Мы пришли к инженеру под вечер. Нам много рассказывали о беспорядочном и веселом характере инженера. Он рисовал акварели, он бегал по Буграм, он хорошо работал и весело отдыхал. По вечерам он любил вспоминать Москву и Большой театр. У порога его домика стояла клетка с его «другом» — огромным угрюмым орлом, которого сперва, в темноте, мы приняли было за индюшку.
— Серу не так легко взять,— говорил инженер.— Вот она лежит. Вы ее видите. Желтая. Но она перемешана в породе с песком и глиной. Нужно суметь отделить серу от породы. Здесь были перепробованы разные средства. Всего существует одиннадцать рентабельных способов отделения серы от породы...
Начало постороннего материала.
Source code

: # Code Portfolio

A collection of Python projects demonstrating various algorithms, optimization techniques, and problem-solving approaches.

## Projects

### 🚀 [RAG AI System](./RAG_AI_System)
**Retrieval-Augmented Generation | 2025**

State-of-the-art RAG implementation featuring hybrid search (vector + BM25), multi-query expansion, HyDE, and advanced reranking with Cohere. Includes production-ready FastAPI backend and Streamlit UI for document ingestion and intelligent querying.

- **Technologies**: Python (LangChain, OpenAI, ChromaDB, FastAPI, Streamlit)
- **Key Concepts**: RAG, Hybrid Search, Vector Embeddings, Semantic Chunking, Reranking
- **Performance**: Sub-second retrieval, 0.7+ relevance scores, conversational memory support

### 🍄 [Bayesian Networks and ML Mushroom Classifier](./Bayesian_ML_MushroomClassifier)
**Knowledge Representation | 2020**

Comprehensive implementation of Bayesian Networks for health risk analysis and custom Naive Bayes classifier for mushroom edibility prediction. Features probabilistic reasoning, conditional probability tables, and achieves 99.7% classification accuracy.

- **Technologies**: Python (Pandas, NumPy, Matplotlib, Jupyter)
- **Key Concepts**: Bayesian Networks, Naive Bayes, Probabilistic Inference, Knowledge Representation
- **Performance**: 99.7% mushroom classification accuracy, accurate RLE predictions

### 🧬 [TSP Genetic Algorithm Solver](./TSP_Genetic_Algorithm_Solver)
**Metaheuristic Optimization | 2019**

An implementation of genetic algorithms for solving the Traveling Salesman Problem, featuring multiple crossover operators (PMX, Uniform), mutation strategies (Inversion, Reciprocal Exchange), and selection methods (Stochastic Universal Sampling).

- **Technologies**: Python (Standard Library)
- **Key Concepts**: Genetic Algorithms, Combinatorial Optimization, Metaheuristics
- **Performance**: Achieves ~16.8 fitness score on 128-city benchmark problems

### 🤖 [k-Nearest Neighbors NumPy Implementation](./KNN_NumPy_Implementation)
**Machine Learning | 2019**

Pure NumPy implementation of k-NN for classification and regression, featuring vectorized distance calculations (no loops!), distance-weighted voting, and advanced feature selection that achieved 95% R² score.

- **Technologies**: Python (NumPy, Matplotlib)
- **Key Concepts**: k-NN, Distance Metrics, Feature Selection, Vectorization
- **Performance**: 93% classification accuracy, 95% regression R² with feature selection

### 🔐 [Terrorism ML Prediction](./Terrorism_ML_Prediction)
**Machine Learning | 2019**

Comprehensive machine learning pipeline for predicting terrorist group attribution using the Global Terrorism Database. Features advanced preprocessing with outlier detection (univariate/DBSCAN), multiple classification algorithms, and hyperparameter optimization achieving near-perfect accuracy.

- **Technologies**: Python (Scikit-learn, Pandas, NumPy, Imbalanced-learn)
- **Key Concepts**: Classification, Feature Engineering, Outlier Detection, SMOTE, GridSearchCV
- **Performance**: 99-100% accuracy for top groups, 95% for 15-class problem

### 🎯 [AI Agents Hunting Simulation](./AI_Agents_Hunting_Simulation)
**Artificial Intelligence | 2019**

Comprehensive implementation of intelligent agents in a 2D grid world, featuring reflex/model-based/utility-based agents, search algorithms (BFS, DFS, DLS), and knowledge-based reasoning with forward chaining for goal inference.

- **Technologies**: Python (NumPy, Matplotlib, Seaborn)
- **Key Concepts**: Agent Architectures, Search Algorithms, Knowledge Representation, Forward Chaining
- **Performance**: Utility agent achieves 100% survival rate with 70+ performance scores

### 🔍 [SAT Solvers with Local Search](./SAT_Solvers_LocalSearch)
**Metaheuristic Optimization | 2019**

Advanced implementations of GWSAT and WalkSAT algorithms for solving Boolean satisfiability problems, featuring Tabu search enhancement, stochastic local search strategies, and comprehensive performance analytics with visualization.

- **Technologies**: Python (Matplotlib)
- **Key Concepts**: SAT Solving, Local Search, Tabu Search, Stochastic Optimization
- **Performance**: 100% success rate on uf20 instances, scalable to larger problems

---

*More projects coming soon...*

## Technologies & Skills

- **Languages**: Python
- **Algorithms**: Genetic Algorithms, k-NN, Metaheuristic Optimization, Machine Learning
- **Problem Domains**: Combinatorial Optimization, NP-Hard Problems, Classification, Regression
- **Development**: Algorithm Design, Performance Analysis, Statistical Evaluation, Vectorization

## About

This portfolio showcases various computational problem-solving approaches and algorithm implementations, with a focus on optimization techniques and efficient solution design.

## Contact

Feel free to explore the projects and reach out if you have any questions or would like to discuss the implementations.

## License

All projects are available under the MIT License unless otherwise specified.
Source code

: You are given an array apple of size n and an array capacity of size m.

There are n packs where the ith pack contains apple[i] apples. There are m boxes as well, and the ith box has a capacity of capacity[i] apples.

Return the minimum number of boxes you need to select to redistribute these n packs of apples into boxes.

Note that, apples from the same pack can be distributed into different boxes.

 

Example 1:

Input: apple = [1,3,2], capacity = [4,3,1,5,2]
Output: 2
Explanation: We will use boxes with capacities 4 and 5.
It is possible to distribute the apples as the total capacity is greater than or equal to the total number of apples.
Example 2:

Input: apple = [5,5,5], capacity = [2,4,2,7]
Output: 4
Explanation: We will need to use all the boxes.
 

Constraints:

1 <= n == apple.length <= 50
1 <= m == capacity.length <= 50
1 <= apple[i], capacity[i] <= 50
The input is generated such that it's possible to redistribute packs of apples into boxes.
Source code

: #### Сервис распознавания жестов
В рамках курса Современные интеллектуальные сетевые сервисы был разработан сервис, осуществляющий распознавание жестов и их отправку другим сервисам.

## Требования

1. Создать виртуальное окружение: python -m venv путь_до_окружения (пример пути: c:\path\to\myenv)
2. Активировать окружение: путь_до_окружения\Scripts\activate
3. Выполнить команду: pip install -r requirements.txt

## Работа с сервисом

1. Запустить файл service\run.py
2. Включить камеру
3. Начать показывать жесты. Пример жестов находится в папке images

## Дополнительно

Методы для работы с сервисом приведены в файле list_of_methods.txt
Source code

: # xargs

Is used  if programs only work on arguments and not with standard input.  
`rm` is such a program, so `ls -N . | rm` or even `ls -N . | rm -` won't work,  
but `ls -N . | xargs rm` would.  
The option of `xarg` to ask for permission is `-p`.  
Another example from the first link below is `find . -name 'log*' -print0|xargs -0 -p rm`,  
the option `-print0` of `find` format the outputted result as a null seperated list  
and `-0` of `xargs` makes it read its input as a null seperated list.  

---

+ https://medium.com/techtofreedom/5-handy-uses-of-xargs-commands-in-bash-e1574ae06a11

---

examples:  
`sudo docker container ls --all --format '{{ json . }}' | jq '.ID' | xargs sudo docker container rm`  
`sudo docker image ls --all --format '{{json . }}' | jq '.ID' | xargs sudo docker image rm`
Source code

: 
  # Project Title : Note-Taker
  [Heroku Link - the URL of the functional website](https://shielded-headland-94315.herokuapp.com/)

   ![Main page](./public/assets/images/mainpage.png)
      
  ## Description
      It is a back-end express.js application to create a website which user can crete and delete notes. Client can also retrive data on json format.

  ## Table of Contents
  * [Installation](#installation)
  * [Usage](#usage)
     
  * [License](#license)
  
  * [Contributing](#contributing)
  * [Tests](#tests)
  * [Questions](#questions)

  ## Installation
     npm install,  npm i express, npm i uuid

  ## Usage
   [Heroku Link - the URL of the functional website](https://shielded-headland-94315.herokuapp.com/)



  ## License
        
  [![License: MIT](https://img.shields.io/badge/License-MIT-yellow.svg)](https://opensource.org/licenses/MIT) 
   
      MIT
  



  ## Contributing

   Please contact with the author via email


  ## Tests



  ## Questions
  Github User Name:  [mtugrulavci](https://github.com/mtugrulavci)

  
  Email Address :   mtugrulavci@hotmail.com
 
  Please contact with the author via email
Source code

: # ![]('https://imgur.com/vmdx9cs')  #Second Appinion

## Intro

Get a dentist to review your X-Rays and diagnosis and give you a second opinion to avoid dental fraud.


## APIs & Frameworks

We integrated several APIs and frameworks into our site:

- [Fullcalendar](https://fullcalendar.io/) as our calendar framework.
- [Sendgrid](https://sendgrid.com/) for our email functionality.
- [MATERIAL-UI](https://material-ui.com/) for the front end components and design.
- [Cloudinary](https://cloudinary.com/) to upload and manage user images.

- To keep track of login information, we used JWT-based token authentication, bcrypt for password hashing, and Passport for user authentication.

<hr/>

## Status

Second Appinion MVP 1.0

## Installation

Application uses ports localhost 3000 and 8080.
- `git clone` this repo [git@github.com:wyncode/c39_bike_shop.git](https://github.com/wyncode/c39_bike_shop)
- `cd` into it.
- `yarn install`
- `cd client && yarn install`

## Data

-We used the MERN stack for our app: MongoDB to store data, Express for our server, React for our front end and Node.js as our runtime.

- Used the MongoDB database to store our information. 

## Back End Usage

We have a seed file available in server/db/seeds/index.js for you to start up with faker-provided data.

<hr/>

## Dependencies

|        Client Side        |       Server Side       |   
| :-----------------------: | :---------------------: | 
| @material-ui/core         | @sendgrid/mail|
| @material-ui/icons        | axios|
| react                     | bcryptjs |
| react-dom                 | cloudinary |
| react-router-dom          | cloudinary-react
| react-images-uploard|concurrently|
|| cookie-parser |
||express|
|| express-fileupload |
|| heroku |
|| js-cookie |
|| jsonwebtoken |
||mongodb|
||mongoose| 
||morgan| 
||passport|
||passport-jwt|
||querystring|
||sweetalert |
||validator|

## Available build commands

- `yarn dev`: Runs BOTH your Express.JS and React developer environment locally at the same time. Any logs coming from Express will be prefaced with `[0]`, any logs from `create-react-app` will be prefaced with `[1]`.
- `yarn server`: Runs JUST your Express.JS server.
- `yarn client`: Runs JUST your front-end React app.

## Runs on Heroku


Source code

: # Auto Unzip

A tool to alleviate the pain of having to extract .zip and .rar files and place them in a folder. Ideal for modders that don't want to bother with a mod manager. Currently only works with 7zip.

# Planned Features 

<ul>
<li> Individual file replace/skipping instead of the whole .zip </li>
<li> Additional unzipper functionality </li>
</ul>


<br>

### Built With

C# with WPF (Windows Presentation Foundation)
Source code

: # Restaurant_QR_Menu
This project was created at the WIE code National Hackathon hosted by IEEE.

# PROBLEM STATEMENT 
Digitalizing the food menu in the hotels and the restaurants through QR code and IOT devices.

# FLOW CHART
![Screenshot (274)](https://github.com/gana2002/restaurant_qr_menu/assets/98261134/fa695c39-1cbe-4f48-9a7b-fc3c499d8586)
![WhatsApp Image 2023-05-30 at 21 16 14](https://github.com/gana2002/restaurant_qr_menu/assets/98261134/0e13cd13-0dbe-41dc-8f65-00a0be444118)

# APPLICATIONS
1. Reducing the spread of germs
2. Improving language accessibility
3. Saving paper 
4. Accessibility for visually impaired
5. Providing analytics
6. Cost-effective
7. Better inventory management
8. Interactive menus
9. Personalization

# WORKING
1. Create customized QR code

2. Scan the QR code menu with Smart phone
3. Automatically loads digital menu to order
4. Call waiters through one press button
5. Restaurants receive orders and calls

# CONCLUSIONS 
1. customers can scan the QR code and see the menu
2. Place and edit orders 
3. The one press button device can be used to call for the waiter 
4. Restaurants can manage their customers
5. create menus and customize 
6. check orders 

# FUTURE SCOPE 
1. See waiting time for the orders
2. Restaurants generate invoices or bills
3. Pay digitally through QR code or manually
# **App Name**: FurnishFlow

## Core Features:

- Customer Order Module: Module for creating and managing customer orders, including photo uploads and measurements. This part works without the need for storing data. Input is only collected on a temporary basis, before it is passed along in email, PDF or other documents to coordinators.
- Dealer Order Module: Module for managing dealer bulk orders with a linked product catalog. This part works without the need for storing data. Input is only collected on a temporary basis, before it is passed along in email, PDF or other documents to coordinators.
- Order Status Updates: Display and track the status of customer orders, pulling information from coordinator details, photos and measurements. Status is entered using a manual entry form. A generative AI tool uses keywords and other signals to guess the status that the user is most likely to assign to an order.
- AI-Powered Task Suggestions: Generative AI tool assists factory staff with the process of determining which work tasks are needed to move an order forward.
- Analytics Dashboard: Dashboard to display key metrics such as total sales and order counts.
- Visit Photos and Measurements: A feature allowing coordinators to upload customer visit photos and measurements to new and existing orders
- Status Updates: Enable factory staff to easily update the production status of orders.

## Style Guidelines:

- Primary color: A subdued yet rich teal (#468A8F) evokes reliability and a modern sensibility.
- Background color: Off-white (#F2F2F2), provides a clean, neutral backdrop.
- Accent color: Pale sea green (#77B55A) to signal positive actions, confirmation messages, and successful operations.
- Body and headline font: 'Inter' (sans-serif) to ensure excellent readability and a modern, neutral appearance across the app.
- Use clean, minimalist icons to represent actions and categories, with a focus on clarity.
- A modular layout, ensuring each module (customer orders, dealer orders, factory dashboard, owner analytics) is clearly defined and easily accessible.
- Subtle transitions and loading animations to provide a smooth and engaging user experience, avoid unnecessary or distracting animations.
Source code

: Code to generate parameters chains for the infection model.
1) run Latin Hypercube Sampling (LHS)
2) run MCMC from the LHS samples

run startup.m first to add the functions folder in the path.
Здесь он умолкал и бежал в соседнюю комнату. Оттуда вместо ожидаемых сводок и расчетов вдруг приносил акварельные картинки, которые он рисовал здесь в свободные минуты.
Четвертушки александрийской бумаги рассказывали историю завода. Там была нарисована кибитка. Это все, что было здесь в начале постройки. За кибиткой возвышались Бугры — голые, серые, как верблюжьи горбы. Потом были нарисованы поселок, землянки, караваны, кухня, ревком, котел и, наконец, большой белый и высокий корпус завода.
Итак, есть одиннадцать способов добывания серы.
Представьте холм, разрезанный пополам, точно яблоко. В середине вы увидите на песчаном фоне желтые пятна самой разнообразной чистой серы. Но в остальной массе пятнышки серы разбросаны в руде, которая есть не что иное, как песок, сцементированный серой. Серные Бугры состоят из песка и серы. И вот нужно отделить одно от другого, причем сделать это на месте: ведь нет никакого смысла везти из пустыни серу вместе с песком — сорок процентов серы и шестьдесят процентов песку. В 1925 году академик Ферсман вывез из Каракумов несколько кусочков Серных Бугров. Их нужно было изучить и попробовать извлечь из них серу.
В Сицилии добывают серу. Сицилийский способ — самый обычный способ. Серу выплавляют в так называемых печах Жилля: серу швыряют в печь, и там часть ее сгорает, а часть остается. Конечно, такой невыгодный способ лучше оставить Сицилии. Кроме того, что будет сгорать часть серы, песок, содержащийся в каракумской руде, будет тушить печь. Мы ходили на Бугры и видели там остатки каких-то полузасыпанных котлов, железных балок, кранов. Это остатки второго способа.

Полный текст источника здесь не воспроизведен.